▶ Instructions for the task
Your task is to find every line in the records that holds the string "What" and copy it.

Dataset entries:
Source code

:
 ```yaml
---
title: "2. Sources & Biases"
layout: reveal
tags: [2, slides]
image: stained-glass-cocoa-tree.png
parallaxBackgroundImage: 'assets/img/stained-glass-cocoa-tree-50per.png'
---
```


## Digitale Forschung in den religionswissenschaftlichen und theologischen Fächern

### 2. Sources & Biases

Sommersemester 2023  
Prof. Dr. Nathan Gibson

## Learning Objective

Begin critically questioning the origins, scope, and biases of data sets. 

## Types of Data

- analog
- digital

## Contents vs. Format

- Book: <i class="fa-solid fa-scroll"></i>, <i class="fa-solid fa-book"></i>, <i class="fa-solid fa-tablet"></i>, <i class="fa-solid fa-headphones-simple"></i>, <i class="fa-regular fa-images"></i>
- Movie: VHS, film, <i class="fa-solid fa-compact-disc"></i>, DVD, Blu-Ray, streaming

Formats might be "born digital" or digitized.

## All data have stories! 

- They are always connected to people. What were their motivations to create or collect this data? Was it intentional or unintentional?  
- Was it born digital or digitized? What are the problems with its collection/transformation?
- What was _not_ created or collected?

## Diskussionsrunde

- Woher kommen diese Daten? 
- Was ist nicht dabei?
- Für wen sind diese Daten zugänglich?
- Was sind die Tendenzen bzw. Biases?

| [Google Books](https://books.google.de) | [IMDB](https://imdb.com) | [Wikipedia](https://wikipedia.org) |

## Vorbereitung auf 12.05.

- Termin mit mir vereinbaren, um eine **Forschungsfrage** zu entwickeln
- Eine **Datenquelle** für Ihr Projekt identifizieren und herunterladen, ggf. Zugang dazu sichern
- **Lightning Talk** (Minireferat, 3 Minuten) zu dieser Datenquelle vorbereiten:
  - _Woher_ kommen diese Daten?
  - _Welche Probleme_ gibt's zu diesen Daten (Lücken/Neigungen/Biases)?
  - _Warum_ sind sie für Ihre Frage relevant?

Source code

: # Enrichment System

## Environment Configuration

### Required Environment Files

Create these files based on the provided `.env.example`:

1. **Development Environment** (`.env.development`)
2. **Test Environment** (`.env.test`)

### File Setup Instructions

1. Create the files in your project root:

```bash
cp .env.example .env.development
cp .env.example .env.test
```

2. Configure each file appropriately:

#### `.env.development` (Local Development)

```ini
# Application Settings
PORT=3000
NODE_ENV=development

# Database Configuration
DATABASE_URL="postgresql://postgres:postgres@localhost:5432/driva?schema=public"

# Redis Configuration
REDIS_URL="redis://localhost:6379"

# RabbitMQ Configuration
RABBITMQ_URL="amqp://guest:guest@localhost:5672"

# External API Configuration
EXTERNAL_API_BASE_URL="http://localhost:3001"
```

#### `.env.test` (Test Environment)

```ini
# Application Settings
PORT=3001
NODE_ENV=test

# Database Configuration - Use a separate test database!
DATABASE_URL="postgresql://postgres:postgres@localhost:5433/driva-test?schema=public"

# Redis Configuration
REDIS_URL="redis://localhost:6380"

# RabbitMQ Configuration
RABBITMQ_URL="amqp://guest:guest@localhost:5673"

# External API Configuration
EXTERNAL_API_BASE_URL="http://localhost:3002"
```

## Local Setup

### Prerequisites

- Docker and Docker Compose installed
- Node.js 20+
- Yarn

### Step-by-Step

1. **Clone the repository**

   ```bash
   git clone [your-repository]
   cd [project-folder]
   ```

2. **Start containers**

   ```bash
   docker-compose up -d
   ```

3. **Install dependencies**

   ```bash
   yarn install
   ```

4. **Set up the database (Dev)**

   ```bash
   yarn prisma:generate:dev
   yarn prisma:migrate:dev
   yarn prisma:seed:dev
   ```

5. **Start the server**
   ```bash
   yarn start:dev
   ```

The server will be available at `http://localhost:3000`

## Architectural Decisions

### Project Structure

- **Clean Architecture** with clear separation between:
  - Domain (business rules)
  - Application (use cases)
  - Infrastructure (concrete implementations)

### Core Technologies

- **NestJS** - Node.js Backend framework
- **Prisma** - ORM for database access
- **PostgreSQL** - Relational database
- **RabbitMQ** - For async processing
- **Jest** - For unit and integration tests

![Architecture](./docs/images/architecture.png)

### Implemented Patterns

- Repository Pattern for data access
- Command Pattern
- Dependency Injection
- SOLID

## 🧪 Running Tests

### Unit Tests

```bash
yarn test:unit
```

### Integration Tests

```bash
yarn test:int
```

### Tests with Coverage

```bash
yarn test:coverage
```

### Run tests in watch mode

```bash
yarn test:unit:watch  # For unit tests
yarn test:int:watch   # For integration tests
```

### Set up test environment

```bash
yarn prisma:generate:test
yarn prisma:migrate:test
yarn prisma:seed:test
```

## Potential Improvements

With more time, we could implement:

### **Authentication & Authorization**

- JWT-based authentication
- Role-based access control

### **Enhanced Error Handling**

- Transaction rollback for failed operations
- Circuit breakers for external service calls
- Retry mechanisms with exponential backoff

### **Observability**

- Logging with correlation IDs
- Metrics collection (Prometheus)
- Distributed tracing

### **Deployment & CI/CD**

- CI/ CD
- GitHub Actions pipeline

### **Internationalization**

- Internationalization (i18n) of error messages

▶ Reply to the exercise
- They are always connected to people. What were their motivations to create or collect this data? Was it intentional or unintentional?  
- Was it born digital or digitized? What are the problems with its collection/transformation?
- What was _not_ created or collected?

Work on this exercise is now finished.